Elephant Lake old-growth
by Lois Bridger, 28 July 2018.
Getting to the old-growth took some doing!
There were 29 of us in a convoy of vehicles driving up to an elevation of 900 metres. Nancy and Tom led the hike along part of the Sunshine Coast Trail. We were fortunate to also have a few knowledgeable foresters along on the hike who were happy to provide us with additional information. We also had some visitors from Alberta and Iceland and crossed paths with some happy Sunshine Coast Trail hikers from Penticton.
We stopped at various locations as Nancy pointed out the various old-growth trees found at this elevation. With tape measure in hand we measured a particularly large Yellow Cedar and estimated it’s age at 1500 years. At higher elevation trees don’t grow at the same rate as they do lower down. We learned about Sika Alders, Mountain Hemlock, Western White Pine and Pacific Silver Fir to name a few. We saw some unusually large bracket fungi.
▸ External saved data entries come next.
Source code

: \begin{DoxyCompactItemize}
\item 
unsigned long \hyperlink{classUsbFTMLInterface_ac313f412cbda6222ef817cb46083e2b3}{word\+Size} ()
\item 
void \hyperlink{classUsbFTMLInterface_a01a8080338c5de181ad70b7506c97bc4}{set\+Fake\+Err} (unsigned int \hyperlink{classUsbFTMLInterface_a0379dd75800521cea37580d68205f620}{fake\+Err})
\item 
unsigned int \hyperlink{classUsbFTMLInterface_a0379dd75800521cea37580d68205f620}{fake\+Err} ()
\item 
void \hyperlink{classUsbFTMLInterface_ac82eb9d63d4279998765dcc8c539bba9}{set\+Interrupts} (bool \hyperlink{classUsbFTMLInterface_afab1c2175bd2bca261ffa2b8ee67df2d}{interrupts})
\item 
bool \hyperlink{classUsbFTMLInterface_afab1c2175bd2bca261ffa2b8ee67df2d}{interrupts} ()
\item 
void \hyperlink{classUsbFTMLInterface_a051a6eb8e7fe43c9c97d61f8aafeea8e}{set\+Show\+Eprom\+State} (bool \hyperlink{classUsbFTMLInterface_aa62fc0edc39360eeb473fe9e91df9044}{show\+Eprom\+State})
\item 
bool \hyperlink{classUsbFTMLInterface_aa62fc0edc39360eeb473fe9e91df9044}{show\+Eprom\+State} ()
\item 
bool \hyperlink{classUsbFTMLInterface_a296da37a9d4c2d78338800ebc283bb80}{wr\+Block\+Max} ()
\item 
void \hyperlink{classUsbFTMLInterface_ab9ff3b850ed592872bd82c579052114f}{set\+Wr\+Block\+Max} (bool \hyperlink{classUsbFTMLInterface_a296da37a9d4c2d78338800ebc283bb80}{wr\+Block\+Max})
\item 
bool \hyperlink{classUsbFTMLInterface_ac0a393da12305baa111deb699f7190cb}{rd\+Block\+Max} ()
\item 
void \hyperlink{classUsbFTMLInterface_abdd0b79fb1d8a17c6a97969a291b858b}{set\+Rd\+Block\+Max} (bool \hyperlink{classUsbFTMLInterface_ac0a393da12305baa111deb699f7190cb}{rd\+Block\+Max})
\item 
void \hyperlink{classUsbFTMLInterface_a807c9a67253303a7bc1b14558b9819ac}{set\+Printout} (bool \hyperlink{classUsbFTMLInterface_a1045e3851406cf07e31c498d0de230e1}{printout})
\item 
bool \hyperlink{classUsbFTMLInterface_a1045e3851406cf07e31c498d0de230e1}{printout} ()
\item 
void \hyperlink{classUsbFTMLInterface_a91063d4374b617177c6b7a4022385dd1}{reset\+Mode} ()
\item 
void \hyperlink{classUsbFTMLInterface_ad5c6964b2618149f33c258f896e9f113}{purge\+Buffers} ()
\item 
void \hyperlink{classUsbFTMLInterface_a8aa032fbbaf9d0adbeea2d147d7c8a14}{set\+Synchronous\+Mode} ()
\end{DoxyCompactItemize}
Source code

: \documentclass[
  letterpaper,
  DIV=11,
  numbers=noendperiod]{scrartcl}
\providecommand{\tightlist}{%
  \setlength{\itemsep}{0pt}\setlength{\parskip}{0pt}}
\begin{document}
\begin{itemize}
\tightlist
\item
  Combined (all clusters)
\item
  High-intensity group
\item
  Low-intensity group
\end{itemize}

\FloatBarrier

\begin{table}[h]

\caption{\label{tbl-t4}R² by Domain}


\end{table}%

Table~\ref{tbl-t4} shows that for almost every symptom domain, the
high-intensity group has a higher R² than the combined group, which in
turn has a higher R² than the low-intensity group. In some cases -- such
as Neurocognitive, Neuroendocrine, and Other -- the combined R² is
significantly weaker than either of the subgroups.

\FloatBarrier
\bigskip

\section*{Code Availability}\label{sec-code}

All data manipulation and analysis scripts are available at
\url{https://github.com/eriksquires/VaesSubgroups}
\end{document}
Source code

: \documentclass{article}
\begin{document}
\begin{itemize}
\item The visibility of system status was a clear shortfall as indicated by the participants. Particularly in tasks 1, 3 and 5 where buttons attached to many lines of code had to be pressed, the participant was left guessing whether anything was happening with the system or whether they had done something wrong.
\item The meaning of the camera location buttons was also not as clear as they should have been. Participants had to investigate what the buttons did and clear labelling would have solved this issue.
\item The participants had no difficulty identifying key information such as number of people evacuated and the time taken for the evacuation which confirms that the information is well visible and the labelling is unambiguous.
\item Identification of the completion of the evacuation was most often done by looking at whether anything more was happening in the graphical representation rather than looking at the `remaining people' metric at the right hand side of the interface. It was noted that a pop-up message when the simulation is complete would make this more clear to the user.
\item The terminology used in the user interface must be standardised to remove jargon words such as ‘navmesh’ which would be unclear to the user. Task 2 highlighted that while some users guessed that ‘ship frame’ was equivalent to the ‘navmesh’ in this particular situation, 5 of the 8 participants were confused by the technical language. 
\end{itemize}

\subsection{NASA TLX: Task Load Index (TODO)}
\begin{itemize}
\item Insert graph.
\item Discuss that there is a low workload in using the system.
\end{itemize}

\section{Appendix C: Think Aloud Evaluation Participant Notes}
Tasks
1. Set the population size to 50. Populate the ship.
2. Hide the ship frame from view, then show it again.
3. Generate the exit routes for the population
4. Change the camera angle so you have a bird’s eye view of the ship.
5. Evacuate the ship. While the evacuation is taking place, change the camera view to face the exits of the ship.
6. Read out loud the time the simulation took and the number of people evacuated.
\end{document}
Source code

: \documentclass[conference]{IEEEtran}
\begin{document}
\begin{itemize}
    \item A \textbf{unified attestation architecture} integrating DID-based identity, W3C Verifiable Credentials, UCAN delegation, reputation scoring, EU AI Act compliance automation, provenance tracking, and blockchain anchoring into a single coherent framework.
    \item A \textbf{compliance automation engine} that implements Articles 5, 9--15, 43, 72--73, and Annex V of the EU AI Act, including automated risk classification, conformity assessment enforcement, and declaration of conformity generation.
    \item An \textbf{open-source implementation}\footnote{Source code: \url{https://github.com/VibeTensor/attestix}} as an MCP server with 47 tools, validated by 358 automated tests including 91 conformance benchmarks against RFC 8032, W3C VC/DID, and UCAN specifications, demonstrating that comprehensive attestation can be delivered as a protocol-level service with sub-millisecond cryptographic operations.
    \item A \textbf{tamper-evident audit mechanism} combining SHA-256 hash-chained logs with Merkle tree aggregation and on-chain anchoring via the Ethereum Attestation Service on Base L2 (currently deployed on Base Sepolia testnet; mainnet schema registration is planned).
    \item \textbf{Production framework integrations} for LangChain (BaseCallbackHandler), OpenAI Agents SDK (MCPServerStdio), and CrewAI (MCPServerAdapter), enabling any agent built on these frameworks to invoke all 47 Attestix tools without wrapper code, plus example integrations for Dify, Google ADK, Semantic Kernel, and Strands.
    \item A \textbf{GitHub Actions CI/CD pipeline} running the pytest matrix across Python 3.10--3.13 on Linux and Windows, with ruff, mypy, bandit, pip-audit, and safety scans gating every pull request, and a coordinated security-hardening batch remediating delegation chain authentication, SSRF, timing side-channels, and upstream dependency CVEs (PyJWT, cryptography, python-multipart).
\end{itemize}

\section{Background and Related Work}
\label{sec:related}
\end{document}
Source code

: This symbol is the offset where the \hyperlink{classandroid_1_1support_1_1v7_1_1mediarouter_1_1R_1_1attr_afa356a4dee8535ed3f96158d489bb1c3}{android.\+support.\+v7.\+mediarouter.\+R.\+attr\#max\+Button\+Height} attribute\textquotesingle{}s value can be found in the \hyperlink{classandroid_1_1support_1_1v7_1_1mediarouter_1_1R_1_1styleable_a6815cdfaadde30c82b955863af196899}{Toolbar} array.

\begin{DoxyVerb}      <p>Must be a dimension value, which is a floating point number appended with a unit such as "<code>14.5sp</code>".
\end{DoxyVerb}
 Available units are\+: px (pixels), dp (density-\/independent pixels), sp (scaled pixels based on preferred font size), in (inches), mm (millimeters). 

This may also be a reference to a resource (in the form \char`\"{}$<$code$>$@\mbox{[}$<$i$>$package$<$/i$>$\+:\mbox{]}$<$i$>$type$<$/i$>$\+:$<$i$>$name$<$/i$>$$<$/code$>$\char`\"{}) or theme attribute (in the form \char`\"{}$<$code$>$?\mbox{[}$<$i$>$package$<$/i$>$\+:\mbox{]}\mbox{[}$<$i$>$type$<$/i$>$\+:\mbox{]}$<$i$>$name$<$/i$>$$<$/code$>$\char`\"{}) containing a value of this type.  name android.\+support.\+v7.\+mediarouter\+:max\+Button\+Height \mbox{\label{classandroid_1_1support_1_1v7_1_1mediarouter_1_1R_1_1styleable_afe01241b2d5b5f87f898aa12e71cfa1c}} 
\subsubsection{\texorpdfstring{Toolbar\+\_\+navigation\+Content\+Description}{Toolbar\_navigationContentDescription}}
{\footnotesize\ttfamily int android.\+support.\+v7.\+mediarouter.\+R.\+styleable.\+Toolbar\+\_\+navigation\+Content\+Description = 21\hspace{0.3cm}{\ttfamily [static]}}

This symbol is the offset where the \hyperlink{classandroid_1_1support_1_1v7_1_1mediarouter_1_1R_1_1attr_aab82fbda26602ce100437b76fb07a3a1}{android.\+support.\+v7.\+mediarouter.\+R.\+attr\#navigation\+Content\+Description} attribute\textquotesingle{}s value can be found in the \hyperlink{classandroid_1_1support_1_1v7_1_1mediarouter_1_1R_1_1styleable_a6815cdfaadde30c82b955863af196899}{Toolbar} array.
We paused for lunch at a flat estuary on the shore of Elephant Lake with great views of one the few remaining high elevation old-growth forests in this area. As we dined several colourful dragonflies provided an aerial display. In the shallows close to shore we discovered some rough-skinned newts and were entertained by their response to us. When feeling threatened they twirl over and over displaying their bright orange underbelly.
On our return journey we took a different route offering some fantastic, albeit hazy, views of the Saltery Bay area. A great end to a wonderful outing.